Here is my definitive list of everything you need for an overnight (or 2) stay with your little one.

  • Blanket – I cannot stress this one enough. As he is often in with breathing issues (which is the case for many children during the winter months) they often need to have their tops off so medics can see how hard their chests and tummies are working to breathe. Having a cot or pram sized blanket that is theirs, that they can snuggle in and transfer between departments and wards in, is much nicer than wrapping them in your scarf/coat or, on one memorable occasion, a tea towel!
  • Nappies & wipes or a few pairs of underwear if potty trained.
  • Change of clothes – don’t worry about heavy jumpers as hospitals are always hot, vests and joggers are great, particularly as they can sleep in them between treatments.
  • Nappy bags or carrier bags – children often throw up in hospital and some small bags to put ruined clothes in are brilliant.
  • Small toys & books – Something they can play with on the bed without disturbing anyone.
  • Snacks & drinks – If the staff say it’s ok for your child to eat and drink, snacks and drinks are invaluable. Often they have to monitor children¬†for a long time (6 hours minimum seems to be the norm) and you won’t always have access to the vending machine/money for it.
  • Change of clothes for you – when vomiting strikes 9 times out of 10, your child will vomit on you before they get themselves. The same rule applies – something comfy, not too hot and that you can nap in.
  • Toiletries – whilst hospital showers aren’t great and if you can hold off until you get home, do. Toothbrushes and toothpaste, plus a hairbrush can make you feel much more human. Likewise deodorant and some wet wipes.
  • Phone charger – when in hospital everyone will want to know how you’re getting on. A handy thing about hospitals is that they have so many plug sockets and they’re very kind about you plugging in your charger to make sure you can keep in touch.
  • Kindle – I try to always keep mine charged.
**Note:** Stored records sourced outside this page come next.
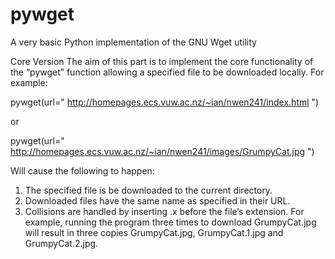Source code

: # pywget
A very basic Python implementation of the GNU Wget utility

Core Version
The aim of this part is to implement the core functionality of the “pywget” function allowing a
specified file to be downloaded locally. 
For example:

pywget(url=" http://homepages.ecs.vuw.ac.nz/~ian/nwen241/index.html ")

or

pywget(url=" http://homepages.ecs.vuw.ac.nz/~ian/nwen241/images/GrumpyCat.jpg ")

Will cause the following to happen:

1. The specified file is be downloaded to the current directory.
2. Downloaded files have the same name as specified in their URL.
3. Collisions are handled by inserting .x before the file’s extension. For example, running
the program three times to download GrumpyCat.jpg will result in three copies GrumpyCat.jpg, GrumpyCat.1.jpg and GrumpyCat.2.jpg.
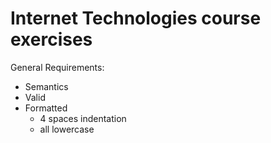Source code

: #  Internet Technologies course exercises

General Requirements:
- Semantics
- Valid
- Formatted
    - 4 spaces indentation
    - all lowercase
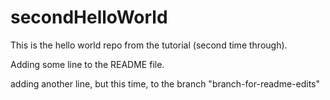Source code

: # secondHelloWorld
This is the hello world repo from the tutorial (second time through).

Adding some line to the README file.

adding another line, but this time, to the branch "branch-for-readme-edits"

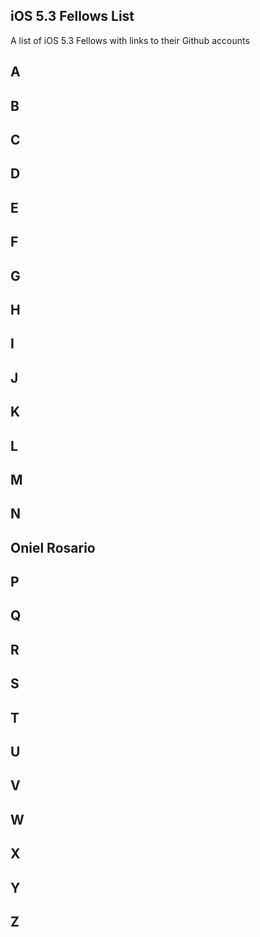 ## iOS 5.3 Fellows List

A list of iOS 5.3 Fellows with links to their Github accounts

## A 

## B 

## C

## D

## E 

## F

## G

## H 

## I 

## J

## K

## L

## M

## N

## Oniel Rosario

## P

## Q
 
## R
 
## S 

## T

## U

## V

## W

## X

## Y

## Z


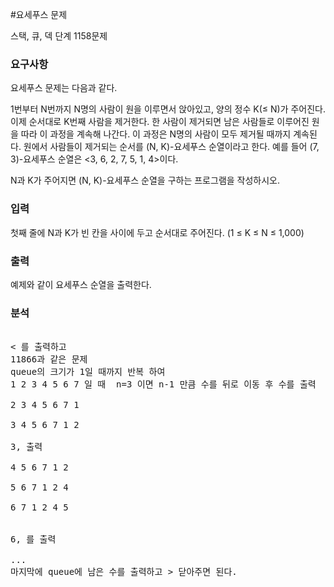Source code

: #요세푸스 문제
<p>
스택, 큐, 덱 단계  1158문제
</p>

### 요구사항

요세푸스 문제는 다음과 같다.

1번부터 N번까지 N명의 사람이 원을 이루면서 앉아있고, 양의 정수 K(≤ N)가 주어진다. 이제 순서대로 K번째 사람을 제거한다. 한 사람이 제거되면 남은 사람들로 이루어진 원을 따라 이 과정을 계속해 나간다. 이 과정은 N명의 사람이 모두 제거될 때까지 계속된다. 원에서 사람들이 제거되는 순서를 (N, K)-요세푸스 순열이라고 한다. 예를 들어 (7, 3)-요세푸스 순열은 <3, 6, 2, 7, 5, 1, 4>이다.

N과 K가 주어지면 (N, K)-요세푸스 순열을 구하는 프로그램을 작성하시오.


### 입력
첫째 줄에 N과 K가 빈 칸을 사이에 두고 순서대로 주어진다. (1 ≤ K ≤ N ≤ 1,000)

### 출력
예제와 같이 요세푸스 순열을 출력한다.

### 분석
<pre>

< 를 출력하고  
11866과 같은 문제 
queue의 크기가 1일 때까지 반복 하여 
1 2 3 4 5 6 7 일 때  n=3 이면 n-1 만큼 수를 뒤로 이동 후 수를 출력

2 3 4 5 6 7 1

3 4 5 6 7 1 2 

3, 출력

4 5 6 7 1 2

5 6 7 1 2 4  

6 7 1 2 4 5


6, 를 출력

...
마지막에 queue에 남은 수를 출력하고 > 닫아주면 된다.

</pre>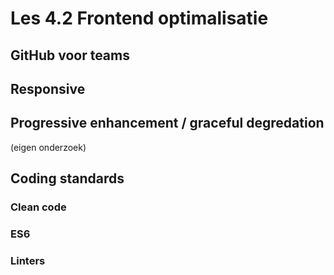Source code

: # Les 4.2 Frontend optimalisatie
## GitHub voor teams
## Responsive
## Progressive enhancement / graceful degredation
(eigen onderzoek)
## Coding standards
### Clean code
### ES6
### Linters
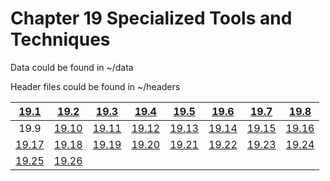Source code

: # Chapter 19 Specialized Tools and Techniques

Data could be found in ~/data

Header files could be found in ~/headers

|  [19.1](./19-1.md)  |  [19.2](./19-2.md)  |  [19.3](./19-3.md)  |  [19.4](./19-4.md)  |  [19.5](./19-5.md)  |  [19.6](./19-6.md)  |  [19.7](./19-7.md)  |  [19.8](./19-8.md)  |
| :-----------------: | :-----------------: | :-----------------: | :-----------------: | :-----------------: | :-----------------: | :-----------------: | :-----------------: |
|        19.9         | [19.10](./19-10.md) | [19.11](./19-11.md) | [19.12](./19-12.md) | [19.13](./19-13.md) | [19.14](./19-14.md) | [19.15](./19-15.md) | [19.16](./19-16.md) |
| [19.17](./19-17.md) | [19.18](./19-18.md) | [19.19](./19-19.md) | [19.20](./19-20.md) | [19.21](./19-21.md) | [19.22](./19-22.md) | [19.23](./19-23.md) | [19.24](./19-24.md) |
| [19.25](./19-25.md) | [19.26](./19-26.md) |                     |                     |                     |                     |                     |                     |

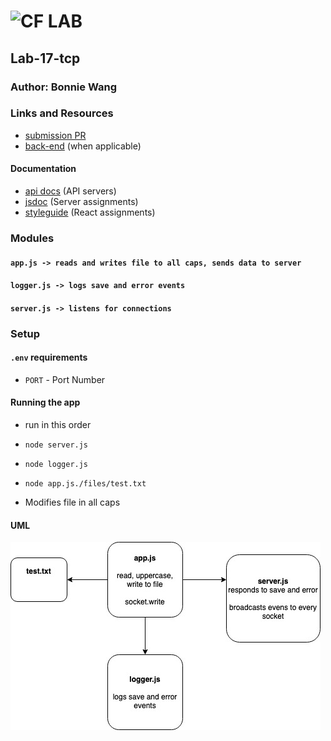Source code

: # ![CF](http://i.imgur.com/7v5ASc8.png) LAB

## Lab-17-tcp

### Author: Bonnie Wang

### Links and Resources

- [submission PR](http://xyz.com)
- [back-end](http://xyz.com) (when applicable)

#### Documentation

- [api docs](http://xyz.com) (API servers)
- [jsdoc](http://xyz.com) (Server assignments)
- [styleguide](http://xyz.com) (React assignments)

### Modules

#### `app.js -> reads and writes file to all caps, sends data to server`

#### `logger.js -> logs save and error events`

#### `server.js -> listens for connections`

### Setup

#### `.env` requirements

- `PORT` - Port Number

#### Running the app

- run in this order
- `node server.js`
- `node logger.js`
- `node app.js./files/test.txt`

- Modifies file in all caps

#### UML

![](./assets/uml.jpg)
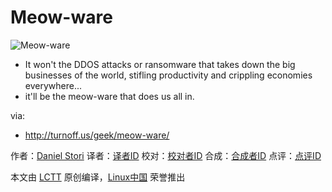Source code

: Meow-ware
===============

![Meow-ware](http://turnoff.us/image/en/meow-ware.png)

- It won't the DDOS attacks or ransomware that takes down the big businesses of the world, stifling productivity and crippling economies everywhere...
- it'll be the meow-ware that does us all in.

via:
- http://turnoff.us/geek/meow-ware/

作者：[Daniel Stori][a]
译者：[译者ID](https://github.com/译者ID)
校对：[校对者ID](https://github.com/校对者ID)
合成：[合成者ID](https://github.com/合成者ID)
点评：[点评ID](https://github.com/点评者ID)

本文由 [LCTT](https://github.com/LCTT/TranslateProject) 原创编译，[Linux中国](https://linux.cn/) 荣誉推出

[a]:http://turnoff.us/about/
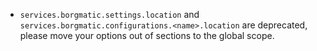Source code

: - `services.borgmatic.settings.location` and
  `services.borgmatic.configurations.<name>.location` are deprecated, please
  move your options out of sections to the global scope.
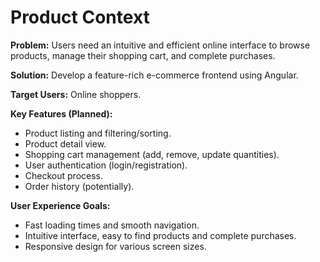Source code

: # Product Context

**Problem:** Users need an intuitive and efficient online interface to browse products, manage their shopping cart, and complete purchases.

**Solution:** Develop a feature-rich e-commerce frontend using Angular.

**Target Users:** Online shoppers.

**Key Features (Planned):**
*   Product listing and filtering/sorting.
*   Product detail view.
*   Shopping cart management (add, remove, update quantities).
*   User authentication (login/registration).
*   Checkout process.
*   Order history (potentially).

**User Experience Goals:**
*   Fast loading times and smooth navigation.
*   Intuitive interface, easy to find products and complete purchases.
*   Responsive design for various screen sizes.

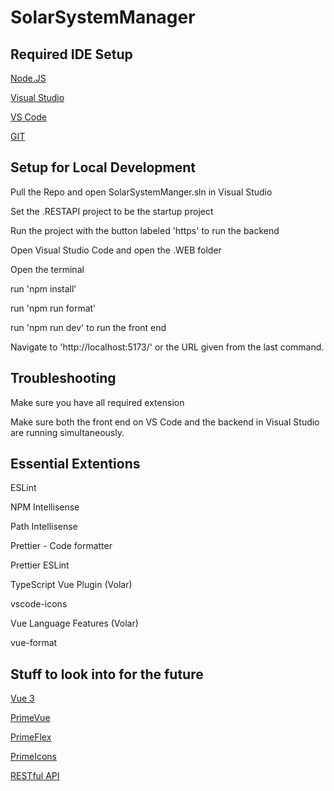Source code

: # SolarSystemManager

## Required IDE Setup

[Node.JS](https://nodejs.org/en)

[Visual Studio](https://visualstudio.microsoft.com/)

[VS Code](https://code.visualstudio.com/)

[GIT](https://git-scm.com/downloads)

## Setup for Local Development

Pull the Repo and open SolarSystemManger.sln in Visual Studio

Set the .RESTAPI project to be the startup project

Run the project with the button labeled 'https' to run the backend

Open Visual Studio Code and open the .WEB folder

Open the terminal

run 'npm install'

run 'npm run format'

run 'npm run dev' to run the front end

Navigate to 'http://localhost:5173/' or the URL given from the last command.

## Troubleshooting

Make sure you have all required extension

Make sure both the front end on VS Code and the backend in Visual Studio are running simultaneously.

## Essential Extentions

ESLint

NPM Intellisense

Path Intellisense

Prettier - Code formatter

Prettier ESLint

TypeScript Vue Plugin (Volar)

vscode-icons

Vue Language Features (Volar)

vue-format

## Stuff to look into for the future

[Vue 3](https://vuejs.org/)

[PrimeVue](https://primevue.org/)

[PrimeFlex](https://primeflex.org/)

[PrimeIcons](https://www.primefaces.org/roma/icons.xhtml)

[RESTful API](https://learn.microsoft.com/en-us/aspnet/web-api/overview/older-versions/build-restful-apis-with-aspnet-web-api)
There are times where I have just had enough, the baby is napping, I’m fed up of my phone and being able to read on my kindle really helps me to unwind.
  • Money – Now is not the time to be worrying about how much you spend. A real cup of coffee from the cafe¬†goes a long way to helping you feel human. Plus car parking and anything else that may come up. Try to keep change on you always.

While being in hospital is a worrying, difficult experience, it is an opportunity to bed down, spend the time with your child and enjoy their company. Visiting friends are also helpful for your sanity (and to bring a hot cup of coffee!)